Я ему: «А ты молоко попробуй». Он пробует. «Ай-да-да-да! Четыре процента жирности, голову кладу». — «Бреши, — говорю. — Четыре с половиной, сам носил молоко в лабораторию!» — «Чудеса, — пожимает плечами Иван Силыч. — Неужто и наше стадо таким могло бы быть?» — «Через год, будь покоен».
Сладились. Только Иван Силыч предупредил: «Такого заработка, как в мастерской, не жди». — «А я такое заработаю, Иван Силыч, что ни за какие деньги не продается и не покупается. Только тебе этого не понять…»

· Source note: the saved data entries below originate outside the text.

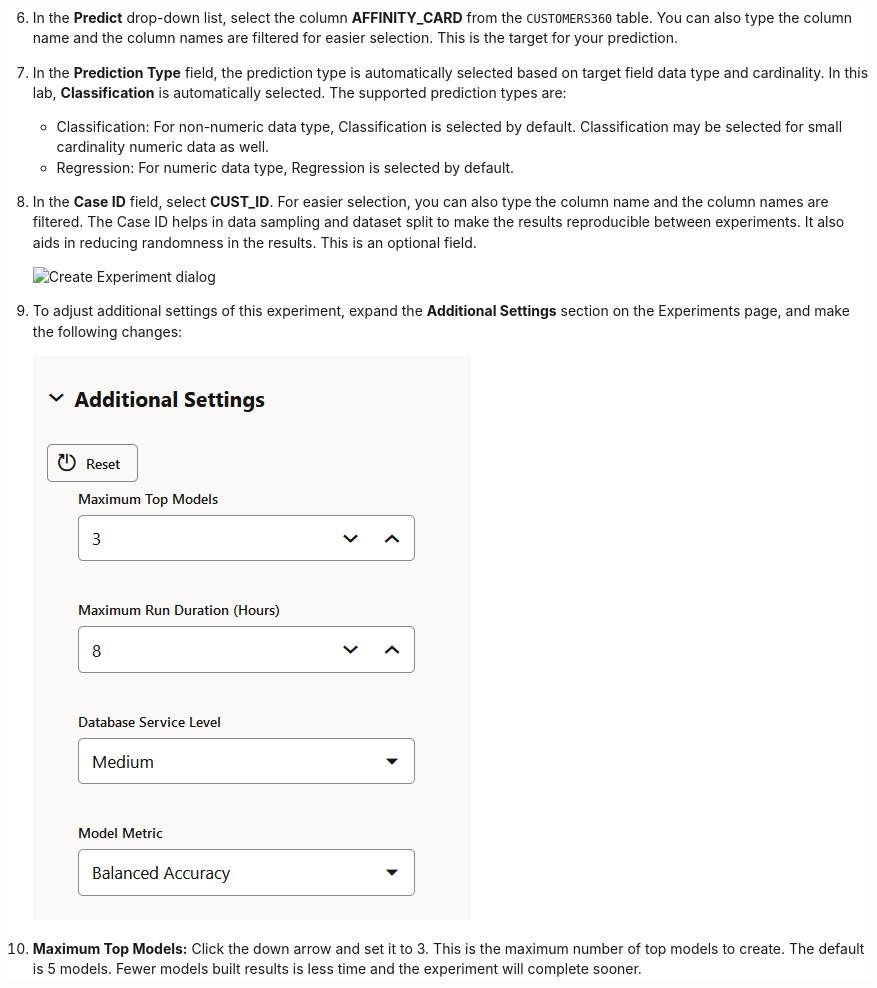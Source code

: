 6. In the **Predict** drop-down list, select the column **AFFINITY_CARD** from the ``CUSTOMERS360`` table. You can also type the column name and the column names are filtered for easier selection. This is the target for your prediction.

7. In the **Prediction Type** field, the prediction type is automatically selected based on target field data type and cardinality. In this lab, **Classification** is automatically selected.	The supported prediction types are:

	* Classification: For non-numeric data type, Classification is selected by default. Classification may be selected for small cardinality numeric data as well.
	* Regression: For numeric data type, Regression is selected by default.

8. In the **Case ID** field, select **CUST_ID**. For easier selection, you can also type the column name and the column names are filtered. The Case ID helps in data sampling and dataset split to make the results reproducible between experiments. It also aids in reducing randomness in the results. This is an optional field.

	![Create Experiment dialog](images/create-experiment.png)

9. To adjust additional settings of this experiment, expand the **Additional Settings** section on the Experiments page, and make the following changes:

	![Additional Settings](images/additional-settings-bal-accr.png)

10. **Maximum Top Models:** Click the down arrow and set it to 3. This is the maximum number of top models to create. The default is 5 models. Fewer models built results is less time and the experiment will complete sooner.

— Ну что ж было потом? — спросил я.
— А что? В прошлом году, — он лениво сплюнул, — вместо доски позора, — доска Почета. Вы же понимаете, к скотинке подход нужен. Иная корова ласки ждет, другая злобится невесть с чего, а ты ее усмири; третья только к одной траве имеет вкус; четвертая отдохнуть хочет побольше. У меня их сто шестьдесят, я каждой коровы характер знаю; и характер, и на что она способна. И коровы меня, так сказать, приняли. Я животное никогда не ударю, это зверство — бить существо… Да вон, поглядите, шерсть у всех словно шелк, морды приветливые… Это гнусная сказка, будто нет животного глупее коровы! Только ее понимать надо. А этому я научился, не хвастаясь скажу… А уж что я стал вольным человеком на этом приволье, куда и вы душой стремитесь, — это, пожалуй, самое главное. — Юрко помолчал и, чуть покраснев, добавил: — И, вроде вас, читаю столько, сколько сроду не читывал… — Он вытащил из объемистого заднего кармана штанов томик Бернса в переводе Маршака. — Наизусть выучил все, что тут. Особо же Пришвина люблю. Тоже был на природу воодушевлен, ах, как пишет…
— Но не век же вам пастухом быть, — заметил я.
— Ясно. С осени начну учиться. Заочно, в зоотехническом.
— Ну, а что ж зимой делаете?
— Как что? При скотине, конечно! Зимой дел хватает. Молодняк пойдет, теляточки. Так-то я люблю смотреть на их мордашки, умора!
Солнце стояло в зените и поливало полыхающим жаром луг, реку и заречье, подернутое лиловато-сизой дымкой. Все притихло в природе. Замолчали птицы, даже неутомимые кузнечики, томясь от пекла, примолкли, и бессильно поникли жидкие ветви старых-престарых ив. Яркие солнечные блики играли на воде, лениво плескалась рыбешка, неподвижной статуей замер на противоположном берегу рыболов — толстый, полуголый дядька в соломенной шляпе. Где-то далеко прогрохотала машина.